Karacaahmet mezarlığından geçiyordum. Çekçek arabasıyla... Arabada kalabalık olduğumuz için yokuş bitinceye kadar yayan yürüyeyim dedim. Arabadan indim, mezarlara baka baka yürümeye başladım.
Karacaahmet... Ölüler okyanusu... Sahilsiz bir deniz gibi her mezar taşı bir kıvrım halinde dipsizliğe doğru dalga dalga akıyor...
Servi, mezar taşı, taşın tepesinde kavuk, taşa hakkedilmiş Allah adı, mezarlıkta şuurlu bir hendese ve intizam nefreti ve bütün bunların üstünde zamanın yeşil küfü... Bu unsurları tek tek idrak vahidine ircâ edecek olursak Müslüman mezarlığının misilsiz şahsiyet ve hususiyetine ulaşmış oluruz.
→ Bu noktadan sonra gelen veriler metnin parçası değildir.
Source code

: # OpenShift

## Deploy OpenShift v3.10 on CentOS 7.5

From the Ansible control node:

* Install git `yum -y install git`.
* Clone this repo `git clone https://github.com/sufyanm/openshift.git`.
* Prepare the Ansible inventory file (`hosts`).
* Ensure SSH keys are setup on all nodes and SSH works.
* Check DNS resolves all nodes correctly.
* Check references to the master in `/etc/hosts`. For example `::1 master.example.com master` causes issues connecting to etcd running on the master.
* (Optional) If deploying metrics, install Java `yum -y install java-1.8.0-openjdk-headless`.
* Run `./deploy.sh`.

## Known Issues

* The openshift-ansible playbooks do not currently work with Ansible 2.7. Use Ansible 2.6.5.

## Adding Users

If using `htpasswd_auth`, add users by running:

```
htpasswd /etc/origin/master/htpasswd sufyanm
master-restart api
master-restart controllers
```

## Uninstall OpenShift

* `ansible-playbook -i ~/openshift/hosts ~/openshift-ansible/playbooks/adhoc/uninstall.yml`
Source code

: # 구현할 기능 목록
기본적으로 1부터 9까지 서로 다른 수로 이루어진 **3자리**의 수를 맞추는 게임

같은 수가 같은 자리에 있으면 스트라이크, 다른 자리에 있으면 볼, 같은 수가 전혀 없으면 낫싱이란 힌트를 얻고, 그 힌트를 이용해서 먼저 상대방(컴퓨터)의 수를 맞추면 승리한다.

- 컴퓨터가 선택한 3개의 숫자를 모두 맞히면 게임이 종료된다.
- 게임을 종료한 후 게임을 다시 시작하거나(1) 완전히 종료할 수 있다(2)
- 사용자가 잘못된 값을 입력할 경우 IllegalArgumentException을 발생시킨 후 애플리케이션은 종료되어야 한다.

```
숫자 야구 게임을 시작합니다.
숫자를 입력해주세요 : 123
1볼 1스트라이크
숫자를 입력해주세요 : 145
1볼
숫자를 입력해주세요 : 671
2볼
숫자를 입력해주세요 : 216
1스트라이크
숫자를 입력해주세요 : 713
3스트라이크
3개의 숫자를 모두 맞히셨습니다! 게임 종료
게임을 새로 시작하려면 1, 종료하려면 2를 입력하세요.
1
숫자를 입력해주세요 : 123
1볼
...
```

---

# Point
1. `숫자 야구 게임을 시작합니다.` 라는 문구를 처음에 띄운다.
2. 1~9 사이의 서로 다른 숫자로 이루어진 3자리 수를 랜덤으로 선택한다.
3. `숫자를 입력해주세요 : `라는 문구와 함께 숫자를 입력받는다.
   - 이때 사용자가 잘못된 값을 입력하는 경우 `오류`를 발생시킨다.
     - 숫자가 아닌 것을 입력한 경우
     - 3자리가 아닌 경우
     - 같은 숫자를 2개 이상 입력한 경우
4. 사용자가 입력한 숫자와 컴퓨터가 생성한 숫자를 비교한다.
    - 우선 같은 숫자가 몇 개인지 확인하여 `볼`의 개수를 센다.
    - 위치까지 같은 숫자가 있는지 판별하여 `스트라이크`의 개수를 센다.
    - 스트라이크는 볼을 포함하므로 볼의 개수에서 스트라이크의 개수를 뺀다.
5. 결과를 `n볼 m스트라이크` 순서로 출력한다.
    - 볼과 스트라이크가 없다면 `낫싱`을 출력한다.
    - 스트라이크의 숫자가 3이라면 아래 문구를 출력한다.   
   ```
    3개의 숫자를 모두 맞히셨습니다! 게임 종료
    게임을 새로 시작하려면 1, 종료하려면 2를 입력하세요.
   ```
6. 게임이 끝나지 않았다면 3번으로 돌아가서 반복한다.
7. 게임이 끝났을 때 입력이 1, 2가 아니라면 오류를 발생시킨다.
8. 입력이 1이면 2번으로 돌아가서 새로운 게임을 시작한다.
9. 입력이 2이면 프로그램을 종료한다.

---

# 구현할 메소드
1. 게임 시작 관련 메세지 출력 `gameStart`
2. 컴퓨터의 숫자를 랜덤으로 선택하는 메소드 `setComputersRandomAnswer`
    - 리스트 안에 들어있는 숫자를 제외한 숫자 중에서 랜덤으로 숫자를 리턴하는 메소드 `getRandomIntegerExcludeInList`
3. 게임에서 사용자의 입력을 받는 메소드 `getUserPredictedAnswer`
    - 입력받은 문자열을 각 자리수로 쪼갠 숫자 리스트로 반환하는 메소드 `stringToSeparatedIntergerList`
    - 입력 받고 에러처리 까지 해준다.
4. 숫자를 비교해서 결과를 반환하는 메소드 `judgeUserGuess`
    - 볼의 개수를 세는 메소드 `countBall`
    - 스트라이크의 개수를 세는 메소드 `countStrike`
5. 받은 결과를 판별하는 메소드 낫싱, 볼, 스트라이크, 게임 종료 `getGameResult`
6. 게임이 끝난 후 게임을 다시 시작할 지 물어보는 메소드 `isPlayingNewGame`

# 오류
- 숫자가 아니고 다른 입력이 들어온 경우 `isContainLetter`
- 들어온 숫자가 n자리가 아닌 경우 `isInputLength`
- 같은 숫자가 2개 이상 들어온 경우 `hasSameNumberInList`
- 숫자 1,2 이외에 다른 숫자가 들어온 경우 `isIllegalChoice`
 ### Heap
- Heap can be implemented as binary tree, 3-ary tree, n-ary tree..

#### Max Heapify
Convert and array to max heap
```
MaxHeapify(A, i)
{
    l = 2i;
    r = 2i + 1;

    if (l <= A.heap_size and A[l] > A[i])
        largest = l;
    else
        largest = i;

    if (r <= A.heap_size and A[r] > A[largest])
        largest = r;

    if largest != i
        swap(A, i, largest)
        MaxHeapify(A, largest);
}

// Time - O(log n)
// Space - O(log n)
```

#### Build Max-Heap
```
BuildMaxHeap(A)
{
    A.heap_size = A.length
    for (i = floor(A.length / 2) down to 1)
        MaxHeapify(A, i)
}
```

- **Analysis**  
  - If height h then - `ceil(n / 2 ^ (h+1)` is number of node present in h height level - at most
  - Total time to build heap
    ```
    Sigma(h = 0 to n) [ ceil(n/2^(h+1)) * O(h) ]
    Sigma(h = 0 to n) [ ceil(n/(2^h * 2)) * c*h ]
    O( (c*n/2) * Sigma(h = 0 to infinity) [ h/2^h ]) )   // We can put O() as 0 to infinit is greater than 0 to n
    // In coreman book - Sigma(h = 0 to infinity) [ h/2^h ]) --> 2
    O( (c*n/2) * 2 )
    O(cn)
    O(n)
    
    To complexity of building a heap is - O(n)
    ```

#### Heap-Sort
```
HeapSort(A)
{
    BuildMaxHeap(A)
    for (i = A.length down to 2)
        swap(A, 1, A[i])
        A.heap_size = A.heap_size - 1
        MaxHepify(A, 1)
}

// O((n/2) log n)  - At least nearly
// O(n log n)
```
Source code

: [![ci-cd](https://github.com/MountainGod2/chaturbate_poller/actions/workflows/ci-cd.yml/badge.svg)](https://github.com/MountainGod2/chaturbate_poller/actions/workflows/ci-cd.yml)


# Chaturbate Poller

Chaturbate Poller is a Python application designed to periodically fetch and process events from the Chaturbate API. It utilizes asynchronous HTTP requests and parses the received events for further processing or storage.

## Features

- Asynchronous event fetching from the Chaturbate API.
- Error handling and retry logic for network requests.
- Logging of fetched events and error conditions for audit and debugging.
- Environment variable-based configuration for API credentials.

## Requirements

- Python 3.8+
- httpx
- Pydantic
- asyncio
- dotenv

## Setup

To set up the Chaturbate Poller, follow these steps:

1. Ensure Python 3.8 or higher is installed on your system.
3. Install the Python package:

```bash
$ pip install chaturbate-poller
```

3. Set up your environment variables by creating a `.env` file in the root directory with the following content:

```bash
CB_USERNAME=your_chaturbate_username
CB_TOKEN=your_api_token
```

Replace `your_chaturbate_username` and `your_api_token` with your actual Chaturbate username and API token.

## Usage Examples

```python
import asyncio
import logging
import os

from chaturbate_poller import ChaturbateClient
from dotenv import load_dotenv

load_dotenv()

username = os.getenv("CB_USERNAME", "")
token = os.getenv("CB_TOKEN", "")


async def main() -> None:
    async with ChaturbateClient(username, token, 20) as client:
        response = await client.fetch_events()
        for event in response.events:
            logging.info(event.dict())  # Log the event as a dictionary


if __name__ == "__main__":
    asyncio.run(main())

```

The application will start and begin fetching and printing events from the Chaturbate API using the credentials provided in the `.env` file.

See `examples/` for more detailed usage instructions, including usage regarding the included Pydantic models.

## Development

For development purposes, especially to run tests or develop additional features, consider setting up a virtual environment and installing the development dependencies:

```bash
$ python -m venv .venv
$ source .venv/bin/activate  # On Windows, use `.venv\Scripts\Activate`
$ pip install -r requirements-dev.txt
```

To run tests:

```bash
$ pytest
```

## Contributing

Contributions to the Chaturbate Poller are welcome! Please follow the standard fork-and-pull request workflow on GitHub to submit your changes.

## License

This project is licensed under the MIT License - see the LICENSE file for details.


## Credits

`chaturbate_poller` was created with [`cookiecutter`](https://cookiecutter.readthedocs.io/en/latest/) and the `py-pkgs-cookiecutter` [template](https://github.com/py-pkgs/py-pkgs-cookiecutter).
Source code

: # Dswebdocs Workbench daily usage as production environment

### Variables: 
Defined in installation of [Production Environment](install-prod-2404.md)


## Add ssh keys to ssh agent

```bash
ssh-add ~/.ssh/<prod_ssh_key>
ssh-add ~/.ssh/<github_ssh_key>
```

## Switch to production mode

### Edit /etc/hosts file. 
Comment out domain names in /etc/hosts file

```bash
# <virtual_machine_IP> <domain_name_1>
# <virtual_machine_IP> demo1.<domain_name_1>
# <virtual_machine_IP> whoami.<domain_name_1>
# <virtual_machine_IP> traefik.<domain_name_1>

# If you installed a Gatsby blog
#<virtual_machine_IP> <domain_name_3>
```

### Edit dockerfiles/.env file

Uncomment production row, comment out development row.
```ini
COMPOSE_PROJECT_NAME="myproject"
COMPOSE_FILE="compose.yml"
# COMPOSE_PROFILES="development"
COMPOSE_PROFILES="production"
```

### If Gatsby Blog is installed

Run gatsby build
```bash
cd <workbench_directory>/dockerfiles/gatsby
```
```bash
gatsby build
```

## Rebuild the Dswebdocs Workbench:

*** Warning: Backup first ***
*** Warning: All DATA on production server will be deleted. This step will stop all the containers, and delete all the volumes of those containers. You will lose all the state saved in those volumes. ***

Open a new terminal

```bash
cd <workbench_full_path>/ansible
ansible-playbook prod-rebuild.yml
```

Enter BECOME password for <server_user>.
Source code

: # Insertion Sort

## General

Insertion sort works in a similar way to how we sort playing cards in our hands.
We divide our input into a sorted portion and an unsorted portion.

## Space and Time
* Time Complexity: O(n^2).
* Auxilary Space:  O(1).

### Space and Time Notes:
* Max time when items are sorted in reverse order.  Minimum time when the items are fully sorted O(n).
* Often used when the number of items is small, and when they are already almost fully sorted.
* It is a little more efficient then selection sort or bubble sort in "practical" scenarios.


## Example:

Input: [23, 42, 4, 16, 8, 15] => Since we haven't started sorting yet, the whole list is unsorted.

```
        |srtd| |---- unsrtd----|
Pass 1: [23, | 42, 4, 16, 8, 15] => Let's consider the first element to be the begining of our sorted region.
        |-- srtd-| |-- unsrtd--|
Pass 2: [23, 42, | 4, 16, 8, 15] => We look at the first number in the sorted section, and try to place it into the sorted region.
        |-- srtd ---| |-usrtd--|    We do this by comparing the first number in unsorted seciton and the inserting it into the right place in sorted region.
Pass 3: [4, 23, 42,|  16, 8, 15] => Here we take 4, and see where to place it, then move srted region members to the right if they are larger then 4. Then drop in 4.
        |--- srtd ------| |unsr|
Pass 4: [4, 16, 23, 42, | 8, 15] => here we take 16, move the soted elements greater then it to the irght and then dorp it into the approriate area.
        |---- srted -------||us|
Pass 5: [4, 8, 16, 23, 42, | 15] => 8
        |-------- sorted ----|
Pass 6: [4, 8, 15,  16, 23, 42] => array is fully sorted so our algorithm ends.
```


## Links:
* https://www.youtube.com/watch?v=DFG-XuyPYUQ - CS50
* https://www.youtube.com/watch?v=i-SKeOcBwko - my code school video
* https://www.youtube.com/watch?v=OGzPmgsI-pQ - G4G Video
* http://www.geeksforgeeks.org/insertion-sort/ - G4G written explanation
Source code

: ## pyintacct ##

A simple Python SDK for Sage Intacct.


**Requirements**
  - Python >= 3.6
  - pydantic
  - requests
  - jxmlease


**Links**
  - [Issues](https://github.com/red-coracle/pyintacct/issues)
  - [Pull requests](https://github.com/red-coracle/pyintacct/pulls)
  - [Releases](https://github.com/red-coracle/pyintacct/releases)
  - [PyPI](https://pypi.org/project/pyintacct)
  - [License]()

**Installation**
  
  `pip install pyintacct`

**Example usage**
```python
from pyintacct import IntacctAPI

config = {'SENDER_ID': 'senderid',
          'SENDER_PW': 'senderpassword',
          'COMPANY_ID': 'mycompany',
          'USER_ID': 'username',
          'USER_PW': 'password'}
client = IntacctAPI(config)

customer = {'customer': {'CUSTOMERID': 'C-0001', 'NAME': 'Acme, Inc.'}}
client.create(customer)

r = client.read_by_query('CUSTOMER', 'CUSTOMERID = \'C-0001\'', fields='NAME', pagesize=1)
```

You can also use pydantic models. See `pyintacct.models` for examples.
Böyle düşünerek ilerliyordum. Ne görsem iyi?
Ahşap bir yalıya nispetle kübika basitlik ve adiliğinde bir mezar taşı; ve taşın tepesinde bir fotoğraf... Ölünün resmi... Fotoğrafın altında iğrenç cümleler...
İki adım ileride bir tümseğin üstünde cicili bicili bir çelenk... Haçlı ölülerinin kadife tabutlarındaki çiğ ziynetler gibi, ölüm karşısında hokkabaz suratına benzer bir ifade... Tümseğin etrafında reverans yapmadığı kalan bazı komik eşhas...
....
Necip Fazıl Kısakürek
[Mezarlıkta İnkılâp (1943) adlı yazısından bir bölüm... ]
neden bekliyorsun?
bu sözlük, duygu ve düşüncelerini özgürce paylaştığın bir platform, hislerini tercüme eden özgür bilgi kaynağıdır.
katkıda bulunmak istemez misin?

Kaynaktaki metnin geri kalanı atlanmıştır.